By Michael Muratha
Mangrove forests along the Kenya coast cover approximately 60,645ha along the 536km long coastline extending from Kenya-Tanzania border in the south to the Kenya-Somalia border to the north. These mangrove forests are mainly located in tidal estuaries, creeks and protected bays. Mangroves forests offer a range of benefits and opportunities to both local and national economic development, improved livelihoods and provision of environmental goods and services such as habitat for fish and other wildlife, shoreline protection, and carbon sequestration.
Mangrove forests in Kenya however suffer from a number of threats arising from both anthropogenic as well as natural factors. These threats include illegal cutting, illegal settlements, pollution, conversion into other land uses etc. To regain the county’s mangrove forest, KFS has acquired two state of the art patrol boats for ease deployment of KFS Rangers who provide protection of mangrove forests. The boats have a capacity of 8 people each and can patrol on open sea as well as the creeks where the forests are located.

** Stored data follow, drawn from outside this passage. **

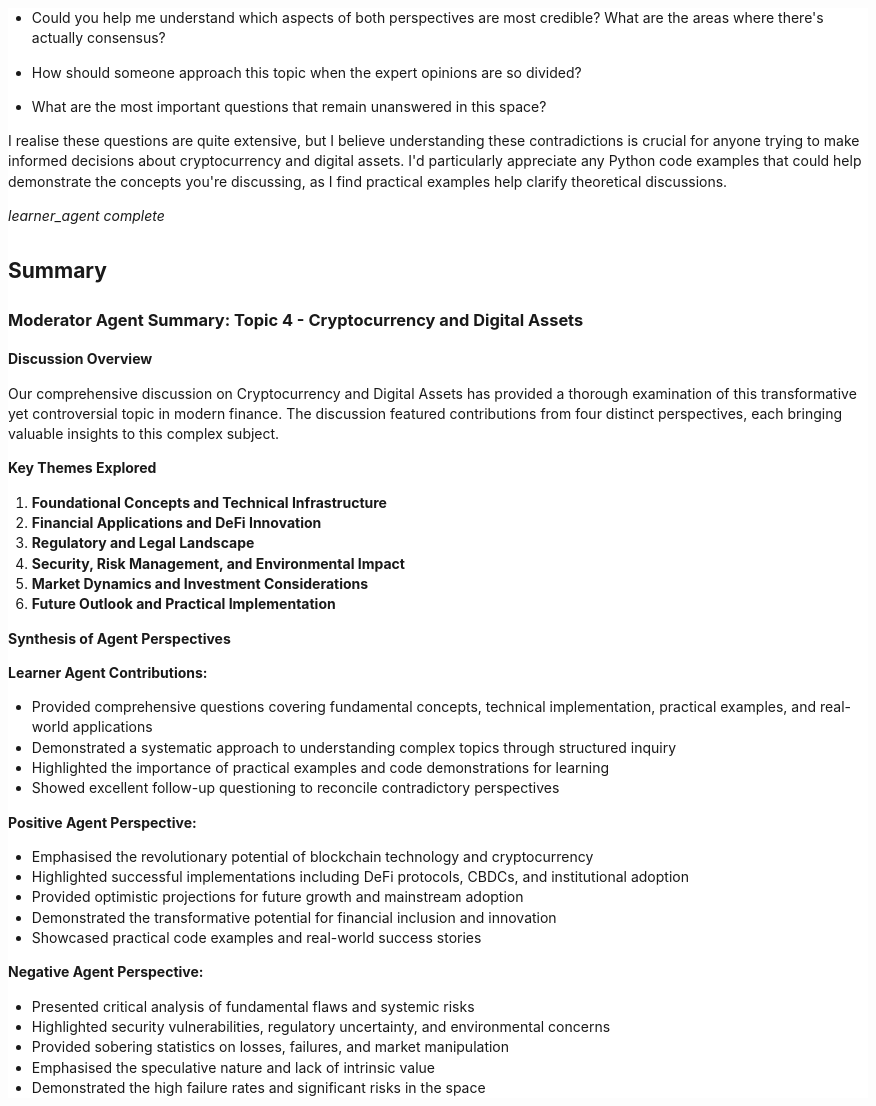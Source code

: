 - Could you help me understand which aspects of both perspectives are most credible? What are the areas where there's actually consensus?

- How should someone approach this topic when the expert opinions are so divided?

- What are the most important questions that remain unanswered in this space?

I realise these questions are quite extensive, but I believe understanding these contradictions is crucial for anyone trying to make informed decisions about cryptocurrency and digital assets. I'd particularly appreciate any Python code examples that could help demonstrate the concepts you're discussing, as I find practical examples help clarify theoretical discussions.

*learner_agent complete*

## Summary

### Moderator Agent Summary: Topic 4 - Cryptocurrency and Digital Assets

**Discussion Overview**

Our comprehensive discussion on Cryptocurrency and Digital Assets has provided a thorough examination of this transformative yet controversial topic in modern finance. The discussion featured contributions from four distinct perspectives, each bringing valuable insights to this complex subject.

**Key Themes Explored**

1. **Foundational Concepts and Technical Infrastructure**
2. **Financial Applications and DeFi Innovation**
3. **Regulatory and Legal Landscape**
4. **Security, Risk Management, and Environmental Impact**
5. **Market Dynamics and Investment Considerations**
6. **Future Outlook and Practical Implementation**

**Synthesis of Agent Perspectives**

**Learner Agent Contributions:**
- Provided comprehensive questions covering fundamental concepts, technical implementation, practical examples, and real-world applications
- Demonstrated a systematic approach to understanding complex topics through structured inquiry
- Highlighted the importance of practical examples and code demonstrations for learning
- Showed excellent follow-up questioning to reconcile contradictory perspectives

**Positive Agent Perspective:**
- Emphasised the revolutionary potential of blockchain technology and cryptocurrency
- Highlighted successful implementations including DeFi protocols, CBDCs, and institutional adoption
- Provided optimistic projections for future growth and mainstream adoption
- Demonstrated the transformative potential for financial inclusion and innovation
- Showcased practical code examples and real-world success stories

**Negative Agent Perspective:**
- Presented critical analysis of fundamental flaws and systemic risks
- Highlighted security vulnerabilities, regulatory uncertainty, and environmental concerns
- Provided sobering statistics on losses, failures, and market manipulation
- Emphasised the speculative nature and lack of intrinsic value
- Demonstrated the high failure rates and significant risks in the space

KFS has deployed these boast as follow -MV MISITU to patrol the 37,000 ha of mangroves in Lamu, while MV HIFADHI will cover Mombasa, Kilifi and Kwale. So far the boats have been operating very well and have assisted in movement of rangers to hotspots and recovery of illegally cut materials. The boats are also to assist in deterring other criminal activities within mangrove areas such as illegal production of local brews, assist in emergencies as well as enable KFS partner with other agencies operating similar vessels in the coast. In future the Service intends to have a fully fledged Marine unit.